More widely, there is real value to bringing in trusted advisors early. Digital technology is always best delivered in partnership, feeding insight and intelligence into the key decision makers to make big strategic decisions. The earlier those decisions are taken in account, the more influence they can have. Yet all too often in projects, the commercial incentives in a traditional contract delivery preclude an independent, collaborative perspective.

Data-driven solutions

Airports are expert asset operators, but not builders. So, they rarely have up-to-date experience aligning the actual and theoretical costs of, for example, a ventilation system. Data is the answer. We develop predictive algorithms and models to better serve decision-makers with the likely state of future markets. For instance, we’ve mapped 65 different terminal projects in our cost database—a rich, granular and valuable source of data. With a team of mathematicians, economists and engineers, CDI brings sophisticated analytics to inform and simulate thousands of scenarios, quantifying and understanding risk.

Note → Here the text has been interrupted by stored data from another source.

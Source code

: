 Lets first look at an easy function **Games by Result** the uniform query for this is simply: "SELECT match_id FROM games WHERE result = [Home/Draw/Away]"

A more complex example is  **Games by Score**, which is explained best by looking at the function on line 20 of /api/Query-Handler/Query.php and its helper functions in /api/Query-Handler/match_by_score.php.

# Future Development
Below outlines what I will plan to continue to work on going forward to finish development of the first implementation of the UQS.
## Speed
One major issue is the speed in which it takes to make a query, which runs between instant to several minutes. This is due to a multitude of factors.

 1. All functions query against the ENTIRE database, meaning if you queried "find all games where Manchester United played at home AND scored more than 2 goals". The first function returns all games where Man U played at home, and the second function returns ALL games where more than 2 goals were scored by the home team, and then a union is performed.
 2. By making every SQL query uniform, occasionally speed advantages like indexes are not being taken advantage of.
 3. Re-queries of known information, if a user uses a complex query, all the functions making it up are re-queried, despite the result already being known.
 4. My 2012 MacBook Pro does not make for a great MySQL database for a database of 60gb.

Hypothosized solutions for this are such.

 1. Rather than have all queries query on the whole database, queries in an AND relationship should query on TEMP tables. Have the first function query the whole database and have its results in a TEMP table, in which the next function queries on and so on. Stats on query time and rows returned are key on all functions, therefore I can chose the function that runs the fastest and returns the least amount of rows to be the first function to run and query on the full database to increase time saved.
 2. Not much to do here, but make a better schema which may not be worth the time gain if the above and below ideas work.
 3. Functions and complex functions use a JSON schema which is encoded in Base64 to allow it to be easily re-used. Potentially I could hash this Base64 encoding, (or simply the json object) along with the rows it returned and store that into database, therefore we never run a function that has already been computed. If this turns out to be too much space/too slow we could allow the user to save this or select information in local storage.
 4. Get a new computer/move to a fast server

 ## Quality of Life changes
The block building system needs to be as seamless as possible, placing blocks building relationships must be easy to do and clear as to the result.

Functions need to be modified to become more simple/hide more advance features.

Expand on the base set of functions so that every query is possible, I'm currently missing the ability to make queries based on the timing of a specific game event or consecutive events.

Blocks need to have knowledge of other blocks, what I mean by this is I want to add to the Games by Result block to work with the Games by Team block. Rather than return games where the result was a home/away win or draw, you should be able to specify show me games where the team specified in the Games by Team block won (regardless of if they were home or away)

Most challenges have no easy solutions. Without a way to clearly differentiate the real value of a decision, it’s often unclear how to proceed. What are the trends of future commodities or longer-term evolutions of the labor market, for instance? We recently worked on a major public-private partnership airport development project to address this exact question. Based on that research, the project team reworked its new terminal design to use 15% less steel, built a management reserve contingency and took pre-emptive action to secure steel supplies. So even with a large price hike, the team had informed mitigations in place to cushion its impact.

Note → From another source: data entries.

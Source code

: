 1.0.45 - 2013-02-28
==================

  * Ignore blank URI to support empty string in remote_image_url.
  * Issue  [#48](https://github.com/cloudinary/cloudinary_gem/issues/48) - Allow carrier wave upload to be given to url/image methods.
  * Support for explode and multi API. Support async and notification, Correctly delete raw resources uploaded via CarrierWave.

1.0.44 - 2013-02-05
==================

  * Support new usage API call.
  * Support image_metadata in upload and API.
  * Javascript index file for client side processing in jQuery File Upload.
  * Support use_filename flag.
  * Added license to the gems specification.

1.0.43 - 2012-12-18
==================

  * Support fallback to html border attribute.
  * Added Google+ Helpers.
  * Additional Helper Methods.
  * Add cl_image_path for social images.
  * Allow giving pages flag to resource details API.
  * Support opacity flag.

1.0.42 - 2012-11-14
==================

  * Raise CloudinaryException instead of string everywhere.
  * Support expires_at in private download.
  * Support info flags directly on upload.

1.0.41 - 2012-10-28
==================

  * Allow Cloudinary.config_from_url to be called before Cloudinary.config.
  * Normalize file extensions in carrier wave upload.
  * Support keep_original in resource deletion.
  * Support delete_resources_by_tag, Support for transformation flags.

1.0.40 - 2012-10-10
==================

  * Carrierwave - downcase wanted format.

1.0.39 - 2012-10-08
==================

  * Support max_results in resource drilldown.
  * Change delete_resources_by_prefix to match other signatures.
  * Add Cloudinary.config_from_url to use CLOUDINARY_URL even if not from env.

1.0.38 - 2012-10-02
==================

The benefits of earlier engagement filter into the execution of contracts too. By working through the specifications of a project and providing a detailed estimated budget, CDI sets out the likely cost ranges. This acts as a benchmark when dealing with later estimates and aligns the design and contractor teams to better deliver within budget. And by better informing pre-construction decisions, not only is the business case more transparent throughout, but it remains more robust in the face of the unknown.

A silver lining

Where stability and predictability breed confidence, uncertainty stifles investment, breaks down trust and invariably hits the bottom line. We can’t do anything about the volatile macroeconomic backdrop we build against, but we can change our behaviors to collaborate more effectively and use innovative digital technology and data science to insulate ourselves from the risks of changing market conditions. It hasn’t been an easy few years for our industry, but the upside is that appetite has grown to develop and onboard better tools to improve our forecasting. Down the line, we all stand to benefit if we can look to the future with a little more confidence.